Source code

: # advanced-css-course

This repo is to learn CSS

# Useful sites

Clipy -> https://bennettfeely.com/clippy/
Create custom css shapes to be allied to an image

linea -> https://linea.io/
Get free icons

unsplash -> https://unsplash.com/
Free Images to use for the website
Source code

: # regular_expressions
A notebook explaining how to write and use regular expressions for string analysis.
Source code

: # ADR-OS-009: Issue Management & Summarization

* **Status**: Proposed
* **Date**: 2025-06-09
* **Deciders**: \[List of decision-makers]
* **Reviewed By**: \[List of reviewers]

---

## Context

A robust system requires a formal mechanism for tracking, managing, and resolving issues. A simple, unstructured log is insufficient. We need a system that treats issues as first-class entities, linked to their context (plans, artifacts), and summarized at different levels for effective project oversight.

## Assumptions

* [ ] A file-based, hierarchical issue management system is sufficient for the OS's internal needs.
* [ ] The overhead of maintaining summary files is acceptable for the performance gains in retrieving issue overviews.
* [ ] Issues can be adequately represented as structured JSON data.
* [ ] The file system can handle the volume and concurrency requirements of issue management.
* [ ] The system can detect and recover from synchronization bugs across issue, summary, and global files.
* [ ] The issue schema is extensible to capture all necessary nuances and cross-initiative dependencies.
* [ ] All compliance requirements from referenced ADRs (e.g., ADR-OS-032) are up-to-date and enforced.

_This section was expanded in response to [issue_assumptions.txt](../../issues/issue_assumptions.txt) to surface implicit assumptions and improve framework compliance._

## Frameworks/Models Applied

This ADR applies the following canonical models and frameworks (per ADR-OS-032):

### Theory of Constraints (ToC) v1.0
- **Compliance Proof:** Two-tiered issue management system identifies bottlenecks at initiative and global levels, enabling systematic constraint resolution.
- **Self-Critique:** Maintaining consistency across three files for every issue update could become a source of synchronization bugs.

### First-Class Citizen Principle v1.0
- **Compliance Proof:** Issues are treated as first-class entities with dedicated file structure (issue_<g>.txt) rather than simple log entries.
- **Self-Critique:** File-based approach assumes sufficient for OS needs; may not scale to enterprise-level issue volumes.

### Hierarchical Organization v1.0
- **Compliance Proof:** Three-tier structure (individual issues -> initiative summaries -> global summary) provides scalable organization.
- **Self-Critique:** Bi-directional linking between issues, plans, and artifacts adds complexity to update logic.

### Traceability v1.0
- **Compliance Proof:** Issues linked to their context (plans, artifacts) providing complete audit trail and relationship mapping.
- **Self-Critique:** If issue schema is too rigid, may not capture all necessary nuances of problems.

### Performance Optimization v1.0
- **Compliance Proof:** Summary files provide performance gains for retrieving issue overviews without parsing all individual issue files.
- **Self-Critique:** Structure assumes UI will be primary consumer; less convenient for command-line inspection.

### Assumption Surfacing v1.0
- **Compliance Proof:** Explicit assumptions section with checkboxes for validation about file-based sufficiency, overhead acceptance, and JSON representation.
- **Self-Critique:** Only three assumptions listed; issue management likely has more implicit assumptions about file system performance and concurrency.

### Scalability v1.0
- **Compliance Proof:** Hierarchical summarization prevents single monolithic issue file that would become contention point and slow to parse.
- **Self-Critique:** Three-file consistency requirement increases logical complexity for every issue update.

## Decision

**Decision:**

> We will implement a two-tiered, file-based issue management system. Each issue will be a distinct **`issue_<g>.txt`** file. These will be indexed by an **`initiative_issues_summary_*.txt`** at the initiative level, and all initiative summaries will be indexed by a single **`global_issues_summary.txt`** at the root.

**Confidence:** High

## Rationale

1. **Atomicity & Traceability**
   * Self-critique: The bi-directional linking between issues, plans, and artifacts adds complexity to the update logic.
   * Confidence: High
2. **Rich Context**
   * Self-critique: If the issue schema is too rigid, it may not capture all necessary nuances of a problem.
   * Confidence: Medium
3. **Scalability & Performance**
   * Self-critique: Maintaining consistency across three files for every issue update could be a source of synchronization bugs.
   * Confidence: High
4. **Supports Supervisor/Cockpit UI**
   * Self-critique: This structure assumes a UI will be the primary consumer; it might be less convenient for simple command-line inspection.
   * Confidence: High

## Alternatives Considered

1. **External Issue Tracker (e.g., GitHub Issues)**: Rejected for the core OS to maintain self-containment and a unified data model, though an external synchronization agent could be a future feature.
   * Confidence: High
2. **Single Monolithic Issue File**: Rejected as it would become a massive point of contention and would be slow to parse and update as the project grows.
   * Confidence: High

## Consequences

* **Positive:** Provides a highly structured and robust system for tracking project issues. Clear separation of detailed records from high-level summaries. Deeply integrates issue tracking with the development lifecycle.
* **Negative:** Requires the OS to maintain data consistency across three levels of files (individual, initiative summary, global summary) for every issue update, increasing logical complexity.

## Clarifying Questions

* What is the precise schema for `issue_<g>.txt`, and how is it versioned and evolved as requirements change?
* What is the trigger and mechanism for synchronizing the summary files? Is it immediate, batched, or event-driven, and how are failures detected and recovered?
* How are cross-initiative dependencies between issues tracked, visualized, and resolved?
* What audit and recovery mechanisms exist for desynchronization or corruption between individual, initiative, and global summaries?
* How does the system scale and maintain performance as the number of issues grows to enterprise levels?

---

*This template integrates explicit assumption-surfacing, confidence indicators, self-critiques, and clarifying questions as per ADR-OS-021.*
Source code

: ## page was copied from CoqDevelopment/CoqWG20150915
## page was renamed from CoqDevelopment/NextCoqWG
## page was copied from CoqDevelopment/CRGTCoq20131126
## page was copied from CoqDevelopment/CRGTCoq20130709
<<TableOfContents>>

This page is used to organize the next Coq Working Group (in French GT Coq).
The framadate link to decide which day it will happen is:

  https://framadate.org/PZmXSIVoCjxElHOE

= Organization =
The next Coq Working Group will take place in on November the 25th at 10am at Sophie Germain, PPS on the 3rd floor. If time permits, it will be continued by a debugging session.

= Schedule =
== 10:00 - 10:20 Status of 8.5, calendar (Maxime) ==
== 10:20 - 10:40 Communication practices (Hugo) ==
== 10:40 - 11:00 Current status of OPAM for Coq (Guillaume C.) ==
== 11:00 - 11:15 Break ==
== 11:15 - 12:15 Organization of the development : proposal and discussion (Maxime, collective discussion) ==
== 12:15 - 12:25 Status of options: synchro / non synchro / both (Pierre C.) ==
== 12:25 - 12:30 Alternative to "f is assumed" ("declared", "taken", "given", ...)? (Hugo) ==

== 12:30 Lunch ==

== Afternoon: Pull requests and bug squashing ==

YOUR INSTRUCTIONS ▸ Please print each entry once more, exactly as it reads.

RESULT BELOW ▸
Source code

: # advanced-css-course

This repo is to learn CSS

# Useful sites

Clipy -> https://bennettfeely.com/clippy/
Create custom css shapes to be allied to an image

linea -> https://linea.io/
Get free icons

unsplash -> https://unsplash.com/
Free Images to use for the website
Source code

: # regular_expressions
A notebook explaining how to write and use regular expressions for string analysis.
Source code

: # ADR-OS-009: Issue Management & Summarization

* **Status**: Proposed
* **Date**: 2025-06-09
* **Deciders**: \[List of decision-makers]
* **Reviewed By**: \[List of reviewers]

---

## Context

A robust system requires a formal mechanism for tracking, managing, and resolving issues. A simple, unstructured log is insufficient. We need a system that treats issues as first-class entities, linked to their context (plans, artifacts), and summarized at different levels for effective project oversight.

## Assumptions

* [ ] A file-based, hierarchical issue management system is sufficient for the OS's internal needs.
* [ ] The overhead of maintaining summary files is acceptable for the performance gains in retrieving issue overviews.
* [ ] Issues can be adequately represented as structured JSON data.
* [ ] The file system can handle the volume and concurrency requirements of issue management.
* [ ] The system can detect and recover from synchronization bugs across issue, summary, and global files.
* [ ] The issue schema is extensible to capture all necessary nuances and cross-initiative dependencies.
* [ ] All compliance requirements from referenced ADRs (e.g., ADR-OS-032) are up-to-date and enforced.

_This section was expanded in response to [issue_assumptions.txt](../../issues/issue_assumptions.txt) to surface implicit assumptions and improve framework compliance._

## Frameworks/Models Applied

This ADR applies the following canonical models and frameworks (per ADR-OS-032):

### Theory of Constraints (ToC) v1.0
- **Compliance Proof:** Two-tiered issue management system identifies bottlenecks at initiative and global levels, enabling systematic constraint resolution.
- **Self-Critique:** Maintaining consistency across three files for every issue update could become a source of synchronization bugs.

### First-Class Citizen Principle v1.0
- **Compliance Proof:** Issues are treated as first-class entities with dedicated file structure (issue_<g>.txt) rather than simple log entries.
- **Self-Critique:** File-based approach assumes sufficient for OS needs; may not scale to enterprise-level issue volumes.

### Hierarchical Organization v1.0
- **Compliance Proof:** Three-tier structure (individual issues -> initiative summaries -> global summary) provides scalable organization.
- **Self-Critique:** Bi-directional linking between issues, plans, and artifacts adds complexity to update logic.

### Traceability v1.0
- **Compliance Proof:** Issues linked to their context (plans, artifacts) providing complete audit trail and relationship mapping.
- **Self-Critique:** If issue schema is too rigid, may not capture all necessary nuances of problems.

### Performance Optimization v1.0
- **Compliance Proof:** Summary files provide performance gains for retrieving issue overviews without parsing all individual issue files.
- **Self-Critique:** Structure assumes UI will be primary consumer; less convenient for command-line inspection.

### Assumption Surfacing v1.0
- **Compliance Proof:** Explicit assumptions section with checkboxes for validation about file-based sufficiency, overhead acceptance, and JSON representation.
- **Self-Critique:** Only three assumptions listed; issue management likely has more implicit assumptions about file system performance and concurrency.

### Scalability v1.0
- **Compliance Proof:** Hierarchical summarization prevents single monolithic issue file that would become contention point and slow to parse.
- **Self-Critique:** Three-file consistency requirement increases logical complexity for every issue update.

## Decision

**Decision:**

> We will implement a two-tiered, file-based issue management system. Each issue will be a distinct **`issue_<g>.txt`** file. These will be indexed by an **`initiative_issues_summary_*.txt`** at the initiative level, and all initiative summaries will be indexed by a single **`global_issues_summary.txt`** at the root.

**Confidence:** High

## Rationale

1. **Atomicity & Traceability**
   * Self-critique: The bi-directional linking between issues, plans, and artifacts adds complexity to the update logic.
   * Confidence: High
2. **Rich Context**
   * Self-critique: If the issue schema is too rigid, it may not capture all necessary nuances of a problem.
   * Confidence: Medium
3. **Scalability & Performance**
   * Self-critique: Maintaining consistency across three files for every issue update could be a source of synchronization bugs.
   * Confidence: High
4. **Supports Supervisor/Cockpit UI**
   * Self-critique: This structure assumes a UI will be the primary consumer; it might be less convenient for simple command-line inspection.
   * Confidence: High

## Alternatives Considered

1. **External Issue Tracker (e.g., GitHub Issues)**: Rejected for the core OS to maintain self-containment and a unified data model, though an external synchronization agent could be a future feature.
   * Confidence: High
2. **Single Monolithic Issue File**: Rejected as it would become a massive point of contention and would be slow to parse and update as the project grows.
   * Confidence: High

## Consequences

* **Positive:** Provides a highly structured and robust system for tracking project issues. Clear separation of detailed records from high-level summaries. Deeply integrates issue tracking with the development lifecycle.
* **Negative:** Requires the OS to maintain data consistency across three levels of files (individual, initiative summary, global summary) for every issue update, increasing logical complexity.

## Clarifying Questions

* What is the precise schema for `issue_<g>.txt`, and how is it versioned and evolved as requirements change?
* What is the trigger and mechanism for synchronizing the summary files? Is it immediate, batched, or event-driven, and how are failures detected and recovered?
* How are cross-initiative dependencies between issues tracked, visualized, and resolved?
* What audit and recovery mechanisms exist for desynchronization or corruption between individual, initiative, and global summaries?
* How does the system scale and maintain performance as the number of issues grows to enterprise levels?

---

*This template integrates explicit assumption-surfacing, confidence indicators, self-critiques, and clarifying questions as per ADR-OS-021.*
Source code

: ## page was copied from CoqDevelopment/CoqWG20150915
## page was renamed from CoqDevelopment/NextCoqWG
## page was copied from CoqDevelopment/CRGTCoq20131126
## page was copied from CoqDevelopment/CRGTCoq20130709
<<TableOfContents>>

This page is used to organize the next Coq Working Group (in French GT Coq).
The framadate link to decide which day it will happen is:

  https://framadate.org/PZmXSIVoCjxElHOE

= Organization =
The next Coq Working Group will take place in on November the 25th at 10am at Sophie Germain, PPS on the 3rd floor. If time permits, it will be continued by a debugging session.

= Schedule =
== 10:00 - 10:20 Status of 8.5, calendar (Maxime) ==
== 10:20 - 10:40 Communication practices (Hugo) ==
== 10:40 - 11:00 Current status of OPAM for Coq (Guillaume C.) ==
== 11:00 - 11:15 Break ==
== 11:15 - 12:15 Organization of the development : proposal and discussion (Maxime, collective discussion) ==
== 12:15 - 12:25 Status of options: synchro / non synchro / both (Pierre C.) ==
== 12:25 - 12:30 Alternative to "f is assumed" ("declared", "taken", "given", ...)? (Hugo) ==

== 12:30 Lunch ==

== Afternoon: Pull requests and bug squashing ==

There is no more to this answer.